The nurse needs to act FAST. What should she do?
She calls the Keeper of the Keys at home. No answer.
Call 9-1-1? Response time: 10-15 minutes. Mother won't last.
Break open the door to the supplies? Response Time: 3 minutes.
Which would you choose? Which gets the faster, more reliable result? How would YOU have saved Mother's life?
OK. Time's up.
In this case, Mother wins because the nurse broke open the supply room door and got the supplies that kept Mother alive.
OK, next question:
What should the headline to this story read?
(A) "NURSE SAVES MOTHER; GETS BONUS FOR JOB DONE WELL; NURSING HOME REALIZES MISTAKE, LEAVES KEYS IN BUILDING FOR NIGHT SHIFT"?
(B)"NURSE SAVES MOTHER; GETS FIRED FOR BREAKING INTO SUPPLY ROOM?"
(B) That's right, B is correct.
Yes, you read it right: The nursing home that locked the supply room refused to give the keys to the nurse who could use them to save lives, then fired the caregiver who actually did save someone's life.
Why was the nurse fired?
Ans: She was "not a team player." Because she made the nursing home "look bad" with her complaint to the State.
Why wasn't the nursing home fined by the State?
Ans: Because all the witnesses were so horrified that they quit and were never questioned by the State investigators. Because the nursing home covered up. A lot.
Why wasn't the patient's family notified of this event?
Ans: Silly, it's unethical to tell the family; all nurses know that. It's part of having a nursing license.
OK. Last question, then you can all go home and get a good night's rest:
When's the last time you visited your loved one in that nursing home? In the middle of the night?
This incident actually happened to a friend of mine. I have been in nursing for over 15 years and I wish I could say I am speechless, but I can't. I have seen so many practices that should not have been--they are not by NURSES who care about their patients--they are by CORPORATE America who cares nothing for you or your loved ones health or safety.
Please look into this incident in Virginia.
Sincerely Cheryl Long BS RN
Betts just received this--have you written this Joani Latimer?? She sounds like she will at least investigate your situation. I do not know the name of facility--but I posted this in case you want to try her.
May 21, '02The link below is the new one for Nursing Home Comparisons in the Country.
May 21, '02They haven't posted as yet for the State Investigation conducted from May6th-9th.............
May 23, '02I thought that the role of government agencies was to protect its citizens from unscrupulous providers. Well, that is a pathetic joke! Even an official of my state government admitted that "more should have been done", to have prevented the death of that LTC resident here in Atlanta, who perished as a result of malnutrition. Well, as they say: "Talk is Cheap", and it is TOO late for that woman and her family...who I personally knew as her Case Manager, before she was transferred to this facility...which turned out to be a death sentence.....
May 23, '02UPDATE:
I've faxed 18pages to the following Government Department: Health,Education,Labor Committee&Subcommittee in DC...................awaiting their reply and will post same,whether negative or positive.
May 24, '02zumalong,
Sent email to MS Latimer; will post her response ASAP when I receive same; and Thank You Cheryl!!!
May 25, '02Email notice:
Subj: Re: REPLIES?
Date: 5/25/2002 7:29:43 PM Eastern Daylight Time
Sent from the Internet (Details)
This is Jennifer from the Citizens' Committee to Protect the Elderly.

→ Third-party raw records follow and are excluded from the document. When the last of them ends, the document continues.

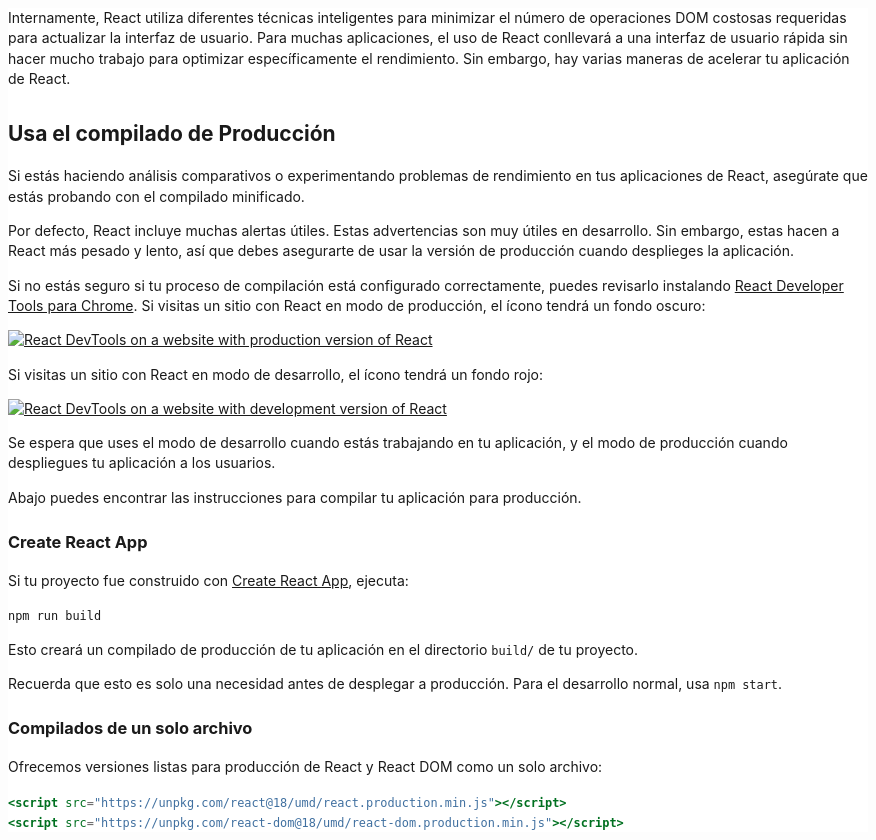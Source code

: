 Internamente, React utiliza diferentes técnicas inteligentes para minimizar el número de operaciones DOM costosas requeridas para actualizar la interfaz de usuario. Para muchas aplicaciones, el uso de React conllevará a una interfaz de usuario rápida sin hacer mucho trabajo para optimizar específicamente el rendimiento. Sin embargo, hay varias maneras de acelerar tu aplicación de React.

## Usa el compilado de Producción

Si estás haciendo análisis comparativos o experimentando problemas de rendimiento en tus aplicaciones de React, asegúrate que estás probando con el compilado minificado.

Por defecto, React incluye muchas alertas útiles. Estas advertencias son muy útiles en desarrollo. Sin embargo, estas hacen a React más pesado y lento, así que debes asegurarte de usar la versión de producción cuando desplieges la aplicación.

Si no estás seguro si tu proceso de compilación está configurado correctamente, puedes revisarlo instalando [React Developer Tools para Chrome](https://chrome.google.com/webstore/detail/react-developer-tools/fmkadmapgofadopljbjfkapdkoienihi). Si visitas un sitio con React en modo de producción, el ícono tendrá un fondo oscuro:

[![React DevTools on a website with production version of React](https://es.reactjs.org/static/d0f767f80866431ccdec18f200ca58f1/0a47e/devtools-prod.png)](https://es.reactjs.org/static/d0f767f80866431ccdec18f200ca58f1/0a47e/devtools-prod.png)

Si visitas un sitio con React en modo de desarrollo, el ícono tendrá un fondo rojo:

[![React DevTools on a website with development version of React](https://es.reactjs.org/static/e434ce2f7e64f63e597edf03f4465694/0a47e/devtools-dev.png)](https://es.reactjs.org/static/e434ce2f7e64f63e597edf03f4465694/0a47e/devtools-dev.png)

Se espera que uses el modo de desarrollo cuando estás trabajando en tu aplicación, y el modo de producción cuando despliegues tu aplicación a los usuarios.

Abajo puedes encontrar las instrucciones para compilar tu aplicación para producción.

### Create React App

Si tu proyecto fue construido con [Create React App](https://github.com/facebookincubator/create-react-app), ejecuta:

```shell
npm run build
```

Esto creará un compilado de producción de tu aplicación en el directorio `build/` de tu proyecto.

Recuerda que esto es solo una necesidad antes de desplegar a producción. Para el desarrollo normal, usa `npm start`.

### Compilados de un solo archivo

Ofrecemos versiones listas para producción de React y React DOM como un solo archivo:

```jsx
<script src="https://unpkg.com/react@18/umd/react.production.min.js"></script>
<script src="https://unpkg.com/react-dom@18/umd/react-dom.production.min.js"></script>
```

You sent several emails for Judith on May 22...she has not received them
yet, as our email system has been having some difficulties. We are hoping
that the system will be resolved ASAP this coming week.
I wanted to let you know your emails have been received!! AND will be given
to Judith on TUESDAY...
I apologize for the delays.
We are working as quickly as possible to correct the problem in the
communication system! If Judith had received your emails, she would have
responded immediately--as is usual fashion.
Thank you very much for sending the information that you have sent.
It is appreciated, and unfortunately, familiar.